When Care Coordination Conflicts with Patient Privacy, Which Side Wins?


One of the pervasive challenges of care coordination is the issue of patient privacy. How much information about a patient should be available to medical and behavioral health providers? Should patients be required to explicitly opt-in to allow their health data to be shared or should data sharing be the default? What about situations where a patient might intentionally hide parts of their medical history from a provider in order to obtain some benefit?

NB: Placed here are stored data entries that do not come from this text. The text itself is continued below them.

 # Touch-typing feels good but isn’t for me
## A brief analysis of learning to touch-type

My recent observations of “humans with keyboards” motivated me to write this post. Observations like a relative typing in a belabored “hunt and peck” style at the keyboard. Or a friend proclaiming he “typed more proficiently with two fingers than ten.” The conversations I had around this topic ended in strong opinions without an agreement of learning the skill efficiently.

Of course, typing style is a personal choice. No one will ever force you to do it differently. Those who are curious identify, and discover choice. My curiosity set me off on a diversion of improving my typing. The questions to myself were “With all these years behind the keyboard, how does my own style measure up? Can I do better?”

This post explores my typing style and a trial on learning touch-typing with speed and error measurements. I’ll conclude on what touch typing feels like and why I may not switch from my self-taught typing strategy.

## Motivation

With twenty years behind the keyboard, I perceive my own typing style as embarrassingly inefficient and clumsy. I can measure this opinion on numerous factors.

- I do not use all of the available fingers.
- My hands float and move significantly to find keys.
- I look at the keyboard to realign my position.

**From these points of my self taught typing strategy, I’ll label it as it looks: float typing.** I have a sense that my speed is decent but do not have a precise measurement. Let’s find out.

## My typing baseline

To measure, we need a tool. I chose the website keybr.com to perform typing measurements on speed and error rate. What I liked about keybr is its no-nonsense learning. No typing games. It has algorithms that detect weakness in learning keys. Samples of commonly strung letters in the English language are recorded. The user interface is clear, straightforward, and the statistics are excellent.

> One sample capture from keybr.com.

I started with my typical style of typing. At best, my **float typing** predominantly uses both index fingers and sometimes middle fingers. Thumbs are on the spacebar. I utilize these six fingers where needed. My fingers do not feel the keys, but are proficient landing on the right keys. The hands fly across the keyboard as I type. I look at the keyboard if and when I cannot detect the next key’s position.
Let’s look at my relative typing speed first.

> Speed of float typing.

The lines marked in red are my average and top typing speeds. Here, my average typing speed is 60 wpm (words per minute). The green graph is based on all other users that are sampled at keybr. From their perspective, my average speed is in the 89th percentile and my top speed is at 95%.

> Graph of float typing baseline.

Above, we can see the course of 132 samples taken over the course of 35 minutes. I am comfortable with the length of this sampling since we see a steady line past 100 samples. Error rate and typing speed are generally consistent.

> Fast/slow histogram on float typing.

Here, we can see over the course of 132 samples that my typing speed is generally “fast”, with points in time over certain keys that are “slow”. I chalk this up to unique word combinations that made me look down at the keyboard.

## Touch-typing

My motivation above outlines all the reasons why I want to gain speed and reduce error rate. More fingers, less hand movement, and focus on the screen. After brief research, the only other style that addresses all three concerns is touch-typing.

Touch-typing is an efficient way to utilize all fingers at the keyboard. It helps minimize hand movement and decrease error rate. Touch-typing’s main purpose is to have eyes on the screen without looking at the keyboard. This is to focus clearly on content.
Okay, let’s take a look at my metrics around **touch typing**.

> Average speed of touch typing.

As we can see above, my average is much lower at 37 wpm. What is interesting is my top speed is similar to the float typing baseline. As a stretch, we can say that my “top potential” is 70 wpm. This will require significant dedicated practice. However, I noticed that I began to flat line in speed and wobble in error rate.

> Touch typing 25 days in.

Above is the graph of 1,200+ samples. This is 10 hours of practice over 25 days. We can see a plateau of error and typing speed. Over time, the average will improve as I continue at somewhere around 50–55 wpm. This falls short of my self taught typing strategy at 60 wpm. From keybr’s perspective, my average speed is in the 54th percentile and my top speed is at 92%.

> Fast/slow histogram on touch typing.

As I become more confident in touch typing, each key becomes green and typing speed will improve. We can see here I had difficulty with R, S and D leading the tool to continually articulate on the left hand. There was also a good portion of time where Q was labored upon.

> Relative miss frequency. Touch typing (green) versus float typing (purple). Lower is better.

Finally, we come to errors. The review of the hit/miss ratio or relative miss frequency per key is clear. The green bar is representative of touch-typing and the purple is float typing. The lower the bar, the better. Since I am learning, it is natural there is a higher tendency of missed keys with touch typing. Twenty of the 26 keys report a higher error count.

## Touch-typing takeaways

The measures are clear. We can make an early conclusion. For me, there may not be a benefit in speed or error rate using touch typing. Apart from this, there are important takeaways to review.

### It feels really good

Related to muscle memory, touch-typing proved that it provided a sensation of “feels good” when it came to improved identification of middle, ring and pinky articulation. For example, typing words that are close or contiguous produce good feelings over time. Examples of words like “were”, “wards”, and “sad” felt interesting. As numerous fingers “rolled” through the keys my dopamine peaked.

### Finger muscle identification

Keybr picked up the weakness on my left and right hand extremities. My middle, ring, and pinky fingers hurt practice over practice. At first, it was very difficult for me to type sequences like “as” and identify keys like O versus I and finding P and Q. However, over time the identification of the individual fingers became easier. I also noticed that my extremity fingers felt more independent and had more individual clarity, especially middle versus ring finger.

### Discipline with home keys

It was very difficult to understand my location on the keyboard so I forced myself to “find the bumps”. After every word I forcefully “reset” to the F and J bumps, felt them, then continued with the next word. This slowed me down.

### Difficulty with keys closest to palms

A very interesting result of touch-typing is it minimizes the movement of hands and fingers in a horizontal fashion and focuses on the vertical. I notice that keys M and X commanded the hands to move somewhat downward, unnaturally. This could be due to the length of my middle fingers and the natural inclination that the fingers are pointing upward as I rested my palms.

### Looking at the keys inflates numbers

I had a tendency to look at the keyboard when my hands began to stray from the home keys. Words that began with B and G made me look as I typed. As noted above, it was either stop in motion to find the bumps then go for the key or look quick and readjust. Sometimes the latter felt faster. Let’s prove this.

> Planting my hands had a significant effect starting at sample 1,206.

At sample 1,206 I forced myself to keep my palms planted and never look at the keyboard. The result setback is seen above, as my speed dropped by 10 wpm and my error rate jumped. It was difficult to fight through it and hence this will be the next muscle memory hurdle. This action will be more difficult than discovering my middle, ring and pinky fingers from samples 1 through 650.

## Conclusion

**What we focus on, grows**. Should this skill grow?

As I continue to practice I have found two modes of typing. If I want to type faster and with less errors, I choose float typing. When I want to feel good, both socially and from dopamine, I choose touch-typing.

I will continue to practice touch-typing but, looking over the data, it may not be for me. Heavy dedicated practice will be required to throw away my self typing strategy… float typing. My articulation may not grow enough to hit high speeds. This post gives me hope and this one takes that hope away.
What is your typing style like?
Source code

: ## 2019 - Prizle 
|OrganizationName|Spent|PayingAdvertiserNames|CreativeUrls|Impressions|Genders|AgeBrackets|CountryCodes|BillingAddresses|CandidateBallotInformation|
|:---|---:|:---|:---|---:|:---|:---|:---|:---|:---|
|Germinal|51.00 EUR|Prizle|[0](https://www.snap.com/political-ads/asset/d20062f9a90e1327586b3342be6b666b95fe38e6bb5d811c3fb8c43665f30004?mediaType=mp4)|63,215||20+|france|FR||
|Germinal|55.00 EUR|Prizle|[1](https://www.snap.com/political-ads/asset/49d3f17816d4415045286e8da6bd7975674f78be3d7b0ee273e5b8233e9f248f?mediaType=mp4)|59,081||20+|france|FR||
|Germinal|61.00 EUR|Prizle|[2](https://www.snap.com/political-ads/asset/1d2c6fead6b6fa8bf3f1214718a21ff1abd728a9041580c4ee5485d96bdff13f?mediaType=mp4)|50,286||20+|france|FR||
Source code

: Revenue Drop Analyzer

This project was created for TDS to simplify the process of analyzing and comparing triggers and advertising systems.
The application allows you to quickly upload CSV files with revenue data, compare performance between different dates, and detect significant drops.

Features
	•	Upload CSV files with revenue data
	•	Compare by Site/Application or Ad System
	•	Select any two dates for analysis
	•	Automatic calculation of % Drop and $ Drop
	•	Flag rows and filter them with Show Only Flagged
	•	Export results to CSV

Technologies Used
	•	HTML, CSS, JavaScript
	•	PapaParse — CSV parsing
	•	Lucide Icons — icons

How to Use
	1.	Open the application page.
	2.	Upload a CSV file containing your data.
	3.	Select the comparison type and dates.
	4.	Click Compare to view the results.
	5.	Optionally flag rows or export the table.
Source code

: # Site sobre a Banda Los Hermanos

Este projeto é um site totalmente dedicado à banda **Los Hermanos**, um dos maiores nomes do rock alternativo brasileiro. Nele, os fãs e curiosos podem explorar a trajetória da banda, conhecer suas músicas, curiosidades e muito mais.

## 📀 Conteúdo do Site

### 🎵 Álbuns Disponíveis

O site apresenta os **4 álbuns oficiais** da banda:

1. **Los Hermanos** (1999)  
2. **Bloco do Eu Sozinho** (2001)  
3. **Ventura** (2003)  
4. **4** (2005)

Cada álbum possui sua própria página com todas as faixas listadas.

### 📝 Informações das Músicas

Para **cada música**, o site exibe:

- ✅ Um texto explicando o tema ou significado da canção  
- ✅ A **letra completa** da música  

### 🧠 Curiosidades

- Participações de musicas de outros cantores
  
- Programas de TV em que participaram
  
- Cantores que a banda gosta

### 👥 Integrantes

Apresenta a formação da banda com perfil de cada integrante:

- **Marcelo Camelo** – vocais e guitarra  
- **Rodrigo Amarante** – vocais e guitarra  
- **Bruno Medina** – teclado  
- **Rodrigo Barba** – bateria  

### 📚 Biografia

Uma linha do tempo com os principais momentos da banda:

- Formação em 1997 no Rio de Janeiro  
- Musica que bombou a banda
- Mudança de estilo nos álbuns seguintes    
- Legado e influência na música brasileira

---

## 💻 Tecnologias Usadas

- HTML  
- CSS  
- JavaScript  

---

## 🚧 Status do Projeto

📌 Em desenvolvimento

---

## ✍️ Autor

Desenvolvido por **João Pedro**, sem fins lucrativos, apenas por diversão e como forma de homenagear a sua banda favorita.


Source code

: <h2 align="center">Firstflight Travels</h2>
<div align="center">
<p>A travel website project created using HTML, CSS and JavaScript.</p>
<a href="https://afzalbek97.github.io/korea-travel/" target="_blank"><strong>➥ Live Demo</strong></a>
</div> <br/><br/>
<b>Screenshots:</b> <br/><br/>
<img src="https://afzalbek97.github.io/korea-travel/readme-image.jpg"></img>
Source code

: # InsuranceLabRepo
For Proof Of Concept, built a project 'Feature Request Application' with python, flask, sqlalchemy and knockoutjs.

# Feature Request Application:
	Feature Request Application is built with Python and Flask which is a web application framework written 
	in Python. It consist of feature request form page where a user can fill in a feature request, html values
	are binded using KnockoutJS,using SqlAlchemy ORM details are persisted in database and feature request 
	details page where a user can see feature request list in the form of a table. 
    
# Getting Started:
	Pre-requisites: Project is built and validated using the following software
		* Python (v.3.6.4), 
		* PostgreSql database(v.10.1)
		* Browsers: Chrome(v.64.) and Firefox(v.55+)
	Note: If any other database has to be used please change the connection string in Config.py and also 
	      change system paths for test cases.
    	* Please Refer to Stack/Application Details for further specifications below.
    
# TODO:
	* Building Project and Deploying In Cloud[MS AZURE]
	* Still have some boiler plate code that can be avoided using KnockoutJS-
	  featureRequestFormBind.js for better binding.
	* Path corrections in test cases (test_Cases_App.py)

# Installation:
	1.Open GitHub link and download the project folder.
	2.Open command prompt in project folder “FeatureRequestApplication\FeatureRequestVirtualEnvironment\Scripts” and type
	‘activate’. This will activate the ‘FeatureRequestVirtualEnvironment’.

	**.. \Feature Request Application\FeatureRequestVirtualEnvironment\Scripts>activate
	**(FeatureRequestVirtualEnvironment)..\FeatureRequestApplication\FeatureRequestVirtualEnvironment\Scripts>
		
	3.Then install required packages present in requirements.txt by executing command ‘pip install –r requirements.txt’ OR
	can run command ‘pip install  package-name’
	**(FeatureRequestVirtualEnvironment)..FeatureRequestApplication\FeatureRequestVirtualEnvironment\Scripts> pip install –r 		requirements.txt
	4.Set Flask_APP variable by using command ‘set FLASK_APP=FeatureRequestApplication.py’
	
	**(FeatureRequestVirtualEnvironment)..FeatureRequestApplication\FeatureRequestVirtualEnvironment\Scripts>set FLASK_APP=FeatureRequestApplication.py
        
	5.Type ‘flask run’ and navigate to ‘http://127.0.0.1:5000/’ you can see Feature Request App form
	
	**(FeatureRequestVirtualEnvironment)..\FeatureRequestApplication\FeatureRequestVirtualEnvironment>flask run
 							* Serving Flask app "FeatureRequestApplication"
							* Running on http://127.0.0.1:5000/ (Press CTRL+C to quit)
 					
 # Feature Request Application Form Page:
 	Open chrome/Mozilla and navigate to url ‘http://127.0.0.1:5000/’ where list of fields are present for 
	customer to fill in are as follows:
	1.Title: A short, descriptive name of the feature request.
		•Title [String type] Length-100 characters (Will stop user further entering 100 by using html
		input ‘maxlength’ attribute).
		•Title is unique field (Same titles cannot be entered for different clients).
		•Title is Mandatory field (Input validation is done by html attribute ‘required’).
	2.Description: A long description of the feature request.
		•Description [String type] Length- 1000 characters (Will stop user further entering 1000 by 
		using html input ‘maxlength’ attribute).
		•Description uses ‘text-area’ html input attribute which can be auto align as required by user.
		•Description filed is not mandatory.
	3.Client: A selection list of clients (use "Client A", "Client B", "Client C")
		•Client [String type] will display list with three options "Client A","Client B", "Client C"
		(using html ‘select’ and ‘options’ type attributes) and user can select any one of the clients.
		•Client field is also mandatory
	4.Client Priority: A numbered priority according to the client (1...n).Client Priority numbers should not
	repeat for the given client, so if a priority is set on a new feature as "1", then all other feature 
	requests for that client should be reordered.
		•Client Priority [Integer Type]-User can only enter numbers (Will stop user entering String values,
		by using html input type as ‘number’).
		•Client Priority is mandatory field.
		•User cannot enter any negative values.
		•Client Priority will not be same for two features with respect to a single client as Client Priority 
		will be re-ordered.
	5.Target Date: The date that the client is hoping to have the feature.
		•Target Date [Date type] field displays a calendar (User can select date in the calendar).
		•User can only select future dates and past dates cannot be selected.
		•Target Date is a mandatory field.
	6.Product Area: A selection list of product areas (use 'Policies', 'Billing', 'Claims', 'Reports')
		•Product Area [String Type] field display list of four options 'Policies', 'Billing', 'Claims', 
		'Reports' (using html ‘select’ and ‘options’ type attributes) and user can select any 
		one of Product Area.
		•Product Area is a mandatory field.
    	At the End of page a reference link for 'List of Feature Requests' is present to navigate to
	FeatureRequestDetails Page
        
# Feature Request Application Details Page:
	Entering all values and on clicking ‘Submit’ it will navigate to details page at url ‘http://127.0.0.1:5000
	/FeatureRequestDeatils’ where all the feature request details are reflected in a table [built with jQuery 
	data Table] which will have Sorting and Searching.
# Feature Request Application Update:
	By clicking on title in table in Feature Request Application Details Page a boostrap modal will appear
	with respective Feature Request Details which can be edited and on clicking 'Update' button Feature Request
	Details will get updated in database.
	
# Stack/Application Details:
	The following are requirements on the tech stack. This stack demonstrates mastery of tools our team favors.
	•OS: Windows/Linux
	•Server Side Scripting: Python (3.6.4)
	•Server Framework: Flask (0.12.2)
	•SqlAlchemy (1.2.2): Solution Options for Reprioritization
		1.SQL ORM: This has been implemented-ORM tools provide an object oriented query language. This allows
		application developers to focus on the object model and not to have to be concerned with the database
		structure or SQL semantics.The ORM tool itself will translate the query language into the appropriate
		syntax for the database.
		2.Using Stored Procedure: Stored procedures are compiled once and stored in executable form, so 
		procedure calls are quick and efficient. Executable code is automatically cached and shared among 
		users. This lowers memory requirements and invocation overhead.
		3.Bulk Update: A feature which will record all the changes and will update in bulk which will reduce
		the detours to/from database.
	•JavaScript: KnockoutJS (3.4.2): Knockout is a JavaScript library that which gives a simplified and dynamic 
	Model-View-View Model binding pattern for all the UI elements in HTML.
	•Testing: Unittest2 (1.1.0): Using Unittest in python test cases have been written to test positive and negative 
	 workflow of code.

These questions—and the overarching issue of patient privacy vs. more effective treatment—are being considered in two pieces of proposed legislation now on Capitol Hill. The House is considering H.R.3545, named the “Overdose Prevention and Patient Safety Act” while the Senate is considering S.1850, named the “Protecting Jessica Grubb’s Legacy Act.” Both bills address the opioid crisis by seeking to get information about a patient’s medical history into the hands of providers at the time of treatment. Under the proposed legislation, physicians would have ready access to information about a patient’s addiction treatment. Today, that information is not available to a physician without the patient’s explicit consent.

Those in favor of the proposed bills argue that more information in the hands of a provider is always a good thing. A physician can more accurately diagnose and more effectively treat problems with access to a full picture of the patient condition. In effect, the legislation establishes a physician’s “right to know” all pertinent information that would impact the treatment of a particular patient.

One organization pushing for the passage of these bills, the American Health Information Management Association (AHIMA), is cognizant of the need to provide security for sensitive patient information, but also believes these bills are vital to attacking the current opioid crisis. AHIMA met with Congress in March, and made the case that H.R. 3545 harmonizes 42 CFR Part 2 regulations (addressed in an earlier blog post here) with HIPAA regulations by modernizing privacy protocols to maximize quality care.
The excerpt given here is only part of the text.